Well, if there exists a foundational text for the theory of uneven and combined development, this is it. There are of course many other local discussions of ‘unevenness’ and ‘combination’ in Trotsky’s writings. In fact, if you take those writings as a whole, you could almost say that U&CD runs through – or at least underneath – the entire body of his thought, and it’s what is most distinctive about it. Nonetheless, Chapter 1 of the History is the only sustained, organised exposition of the theory. And it’s only twelve and a half pages long.

That might seem a disappointment – is this all we have to work with? Yet it’s also the case that these twelve and a half pages compose an extraordinary document. Just about every reader of this text that I know of has been struck by its richness as a piece of writing. Unfortunately, that hasn’t produced a consensus about its intellectual standing, because they disagree about the meaning of this richness. Does it reflect the fact that, short as it is, this text is a classic of Western social science, introducing a fundamental innovation – what Michael Löwy called ‘a new understanding of human history’ (Löwy 1981, 87)? Or is the richness just a literary device which fools the reader into thinking that something profound is going on here, whereas in fact, if you bring the argument out into the open, it fails to meet the most basic requirements of social scientific reasoning. Is this text, in other words, a con?

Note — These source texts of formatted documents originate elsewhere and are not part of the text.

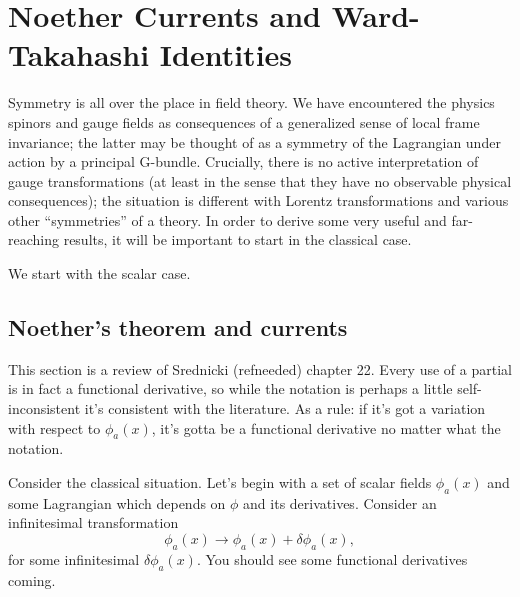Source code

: \documentclass[main.tex]{subfiles}
\begin{document}
\chapter{Noether Currents and Ward-Takahashi Identities}
Symmetry is all over the place in field theory. We have encountered the physics spinors and gauge fields as consequences of a generalized sense of local frame invariance; the latter may be thought of as a symmetry of the Lagrangian under action by a principal G-bundle. Crucially, there is no active interpretation of gauge transformations (at least in the sense that they have no observable physical consequences); the situation is different with Lorentz transformations and various other ``symmetries'' of a theory. In order to derive some very useful and far-reaching results, it will be important to start in the classical case.

We start with the scalar case.
\section{Noether's theorem and currents}
This section is a review of Srednicki (refneeded) chapter 22.  Every use of a partial is in fact a functional derivative, so while the notation is perhaps a little self-inconsistent it's consistent with the literature. As a rule: if it's got a variation with respect to $\phi_a (x)$, it's gotta be a functional derivative no matter what the notation.

Consider the classical situation. Let's begin with a set of scalar fields $\phi_a(x)$ and some Lagrangian which depends on $\phi$ and its derivatives. Consider an infinitesimal transformation
\begin{equation} \label{varphi}
\phi_a (x) \to \phi_a(x) + \delta \phi_a (x),
\end{equation}
for some infinitesimal $\delta \phi_a(x)$. You should see some functional derivatives coming.
\end{document}
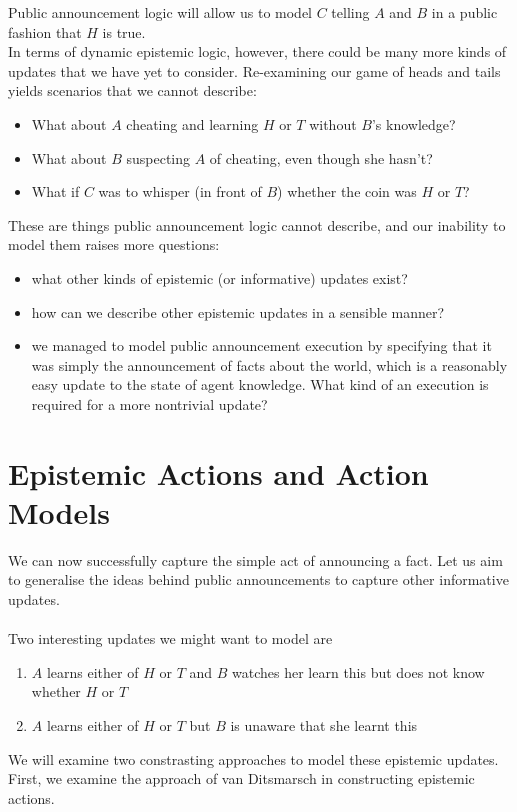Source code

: \documentclass[10pt, a4paper, twoside]{article}
\begin{document}
Public announcement logic will allow us to model $C$ telling $A$ and $B$ in a
public fashion that $H$ is true.
\\
In terms of dynamic epistemic logic, however, there could be many more kinds of
updates that we have yet to consider.
Re-examining our game of heads and tails yields scenarios that we cannot
describe:
\begin{itemize}
	\item What about $A$ cheating and learning $H$ or $T$ without $B$'s knowledge?
	\item What about $B$ suspecting $A$ of cheating, even though she hasn't?
	\item What if $C$ was to whisper (in front of $B$) whether the coin was $H$
	or $T$?
\end{itemize}
These are things public announcement logic cannot describe, and our inability to
model them raises more questions:
\begin{itemize}
	\item what other kinds of epistemic (or informative) updates exist?
	\item how can we describe other epistemic updates in a sensible manner?
	\item we managed to model public announcement execution by specifying that it
	was simply the announcement of facts about the world, which is a reasonably
	easy update to the state of agent knowledge. What kind of an execution is
	required for a more nontrivial update?
\end{itemize}

\section{Epistemic Actions and Action Models} \label{estAct}
We can now successfully capture the simple act of announcing a fact.
Let us aim to generalise the ideas behind public announcements to capture other
informative updates.\\
\\
Two interesting updates we might want to model are
\begin{enumerate}
  \item $A$ learns either of $H$ or $T$ and $B$ watches her learn this but does
  not know whether $H$ or $T$
  \item $A$ learns either of $H$ or $T$ but $B$ is unaware that she learnt this
\end{enumerate}
We will examine two constrasting approaches to model these epistemic updates.
First, we examine the approach of van Ditsmarsch in constructing epistemic
actions.
\end{document}
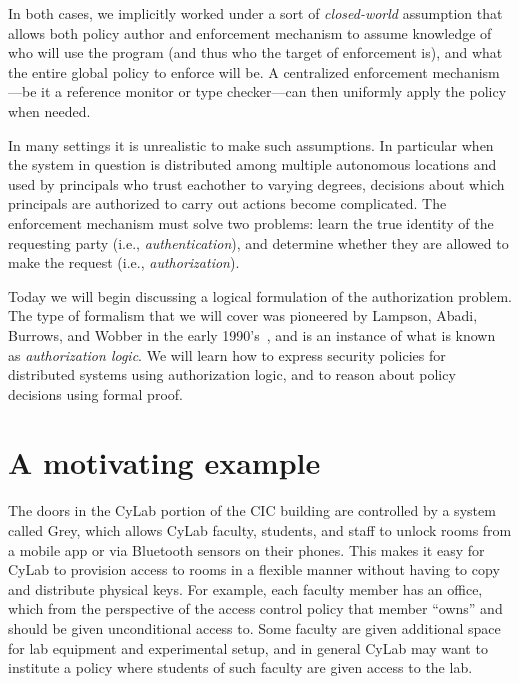 \documentclass[11pt,twoside]{scrartcl}
\begin{document}
In both cases, we implicitly worked under a sort of \emph{closed-world} assumption that allows both policy author and enforcement mechanism to assume knowledge of who will use the program (and thus who the target of enforcement is), and what the entire global policy to enforce will be. A centralized enforcement mechanism---be it a reference monitor or type checker---can then uniformly apply the policy when needed.

In many settings it is unrealistic to make such assumptions. In particular when the system in question is distributed among multiple autonomous locations and used by principals who trust eachother to varying degrees, decisions about which principals are authorized to carry out actions become complicated. The enforcement mechanism must solve two problems: learn the true identity of the requesting party (i.e., \emph{authentication}), and determine whether they are allowed to make the request (i.e., \emph{authorization}).

Today we will begin discussing a logical formulation of the authorization problem. The type of formalism that we will cover was pioneered by Lampson, Abadi, Burrows, and Wobber in the early 1990's~\cite{Lampson1992}, and is an instance of what is known as \emph{authorization logic}. We will learn how to express security policies for distributed systems using authorization logic, and to reason about policy decisions using formal proof.

\section{A motivating example}

The doors in the CyLab portion of the CIC building are controlled by a system called Grey, which allows CyLab faculty, students, and staff to unlock rooms from a mobile app or via Bluetooth sensors on their phones. This makes it easy for CyLab to provision access to rooms in a flexible manner without having to copy and distribute physical keys. For example, each faculty member has an office, which from the perspective of the access control policy that member ``owns'' and should be given unconditional access to. Some faculty are given additional space for lab equipment and experimental setup, and in general CyLab may want to institute a policy where students of such faculty are given access to the lab.
\end{document}
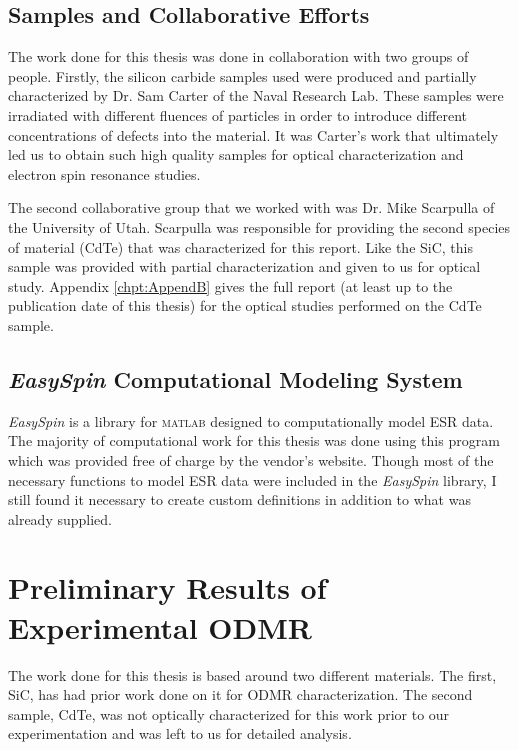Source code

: \documentclass[oneside, astronomy, noacknowlegments]{BYUPhys}
\begin{document}
\subsection{Samples and Collaborative Efforts}

The work done for this thesis was done in collaboration with two groups of people. Firstly, the silicon carbide samples used were produced and partially characterized by Dr. Sam Carter of the Naval Research Lab. These samples were irradiated with different fluences of particles in order to introduce different concentrations of defects into the material. It was Carter's work that ultimately led us to obtain such high quality samples for optical characterization and electron spin resonance studies.

The second collaborative group that we worked with was Dr. Mike Scarpulla of the University of Utah. Scarpulla was responsible for providing the second species of material (CdTe) that was characterized for this report. Like the SiC, this sample was provided with partial characterization and given to us for optical study. Appendix \ref{chpt:AppendB} gives the full report (at least up to the publication date of this thesis) for the optical studies performed on the CdTe sample.

\subsection{\textit{EasySpin} Computational Modeling System}

\textit{EasySpin} is a library for \textsc{matlab} designed to computationally model ESR data. The majority of computational work for this thesis was done using this program which was provided free of charge by the vendor's website. Though most of the necessary functions to model ESR data were included in the \textit{EasySpin} library, I still found it necessary to create custom definitions in addition to what was already supplied.

\section{Preliminary Results of Experimental ODMR}

The work done for this thesis is based around two different materials. The first, SiC, has had prior work done on it for ODMR characterization. The second sample, CdTe, was not optically characterized for this work prior to our experimentation and was left to us for detailed analysis.
\end{document}
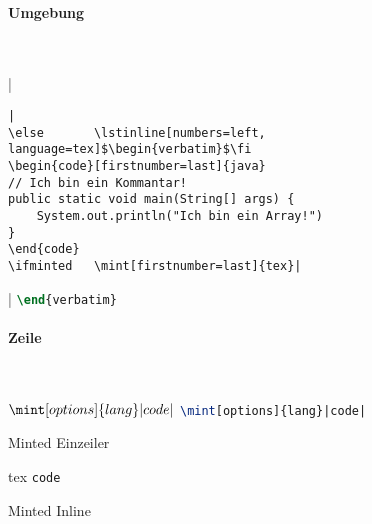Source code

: \paragraph{Umgebung}~\\
\begin{listing}
\ifminted   {}|\begin{verbatim}|
\else       \lstinline[numbers=left, language=tex]$\begin{verbatim}$\fi
\begin{code}[firstnumber=last]{java}
// Ich bin ein Kommantar!
public static void main(String[] args) {
    System.out.println("Ich bin ein Array!")
}
\end{code}
\ifminted   \mint[firstnumber=last]{tex}|\end{verbatim}|
\else       \lstinline[firstnumber=last, numbers=left, language=tex]$\end{verbatim}$\fi
\caption{Minted Umgebung}
\label{lst:minted-env}
\end{listing}

\paragraph{Zeile}~\\
\begin{listing}
\ifminted   {}$\mint[options]{lang}|code|$
\else       \lstinline[language=tex]$\mint[options]{lang}|code|$\fi
\caption{Minted Einzeiler}
\label{lst:minted-line}
\end{listing}

\begin{listing}
\begin{code}{tex}
\texttt{code}
\end{code}
\caption{Minted Inline}
\label{lst:minted-inline}
\end{listing}
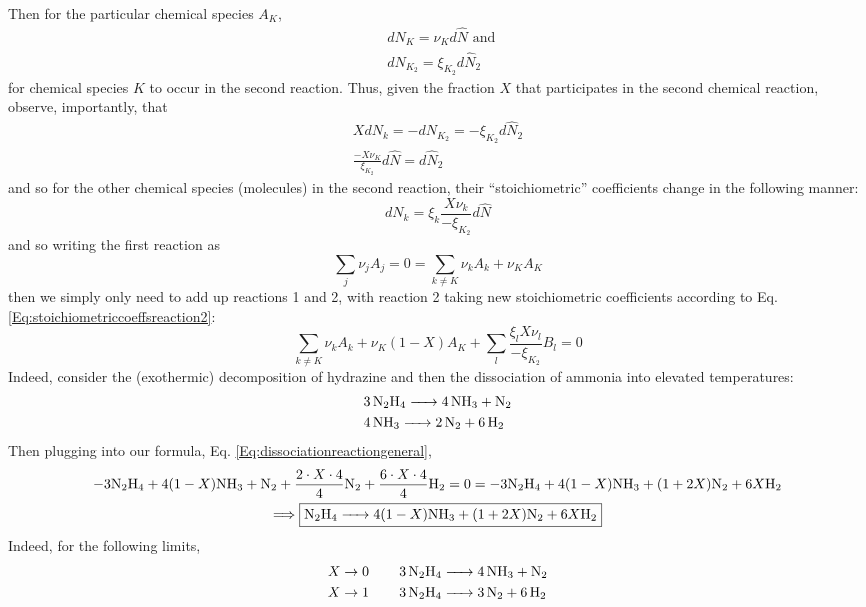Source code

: \documentclass[10pt]{amsart}
\begin{document}
\begin{multicols*}{2}
Then for the particular chemical species $A_K$, \[
\begin{aligned}
  & dN_K = \nu_K d\widehat{N} \text{ and } \\
  & dN_{K_2} = \xi_{K_2} d\widehat{N}_2
\end{aligned}
\]  for chemical species $K$ to occur in the second reaction.  Thus, given the fraction $X$ that participates in the second chemical reaction, observe, importantly, that
\[
\begin{gathered}
  XdN_k = -dN_{K_2} = - \xi_{K_2} d\widehat{N}_2 \\
  \frac{-X\nu_K}{\xi_{K_2}} d\widehat{N} = d\widehat{N}_2
\end{gathered}
\]
and so for the other chemical species (molecules) in the second reaction, their ``stoichiometric'' coefficients change in the following manner:
\begin{equation}\label{Eq:stoichiometriccoeffsreaction2}
  dN_k = \xi_k \frac{X \nu_k}{-\xi_{K_2}} d\widehat{N}
\end{equation}
and so writing the first reaction as 
\[
\sum_j \nu_j A_j =0 = \sum_{k \neq K} \nu_k A_k + \nu_K A_K 
\]
then we simply only need to add up reactions 1 and 2, with reaction 2 taking new stoichiometric coefficients according to Eq. \ref{Eq:stoichiometriccoeffsreaction2}:
\begin{equation}\label{Eq:dissociationreactiongeneral}
\boxed{ \sum_{k\neq K} \nu_k A_k + \nu_K(1-X) A_K + \sum_l \frac{ \xi_l X \nu_l }{ -\xi_{K_2} } B_l = 0 }
\end{equation}
Indeed, consider the (exothermic) decomposition of hydrazine and then the dissociation of ammonia into elevated temperatures:
\[
\begin{aligned}
  &  \ce{3N2H4 -> 4NH3 + N2} \\ 
  &  \ce{4NH3 -> 2N2 + 6H2 }
\end{aligned}
\]
Then plugging into our formula, Eq. \ref{Eq:dissociationreactiongeneral}, 
\[
\begin{gathered}
  -3 \ce{N2H4} + 4(1-X) \ce{NH3} + \ce{N2} + \frac{2\cdot X\cdot 4}{4} \ce{N2} + \frac{6 \cdot X \cdot 4}{4} \ce{H2} = 0 = -3 \ce{N2H4} + 4(1-X) \ce{NH3} + (1+2X)\ce{N2} + 6X\ce{H2} \\
\Longrightarrow \boxed{ \ce{N2H4 -> } 4(1-X) \ce{NH3} + (1+2X) \ce{N2} + 6X \ce{H2} }
\end{gathered}
\]
Indeed, for the following limits, 
\[
\begin{aligned}
X \to 0  \qquad \, &  \ce{3N2H4 -> 4NH3 + N2} \\ 
 X \to 1  \qquad \, &  \ce{3N2H4 -> 3N2 + 6H2 }
\end{aligned}
\]


\end{multicols*}
\end{document}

In 1940, James Burnham, (who had written an enthusiastic review when the History first appeared (Burnham 1932)), wrote an open letter to Trotsky (called ‘Science and Style’, reprinted in Trotsky 1942). In this letter, he talks a lot about Trotsky’s way of writing: ‘your style’, he says, ‘your wonderful style… the contrasting epithets, the flowing rhythms, the verbal paradoxes which characterise your way of writing’. And then he goes on to say that he has realised ‘an important truth’ about Trotsky: ‘that you have a too literary conception of proof, of evidence; that you deceive yourself into treating persuasive rhetoric as logical demonstration, a brilliant metaphor as argument’ (188). And numerous reviewers of Trotsky’s History, ever since it was first published in the 1930s, have made the same judgment.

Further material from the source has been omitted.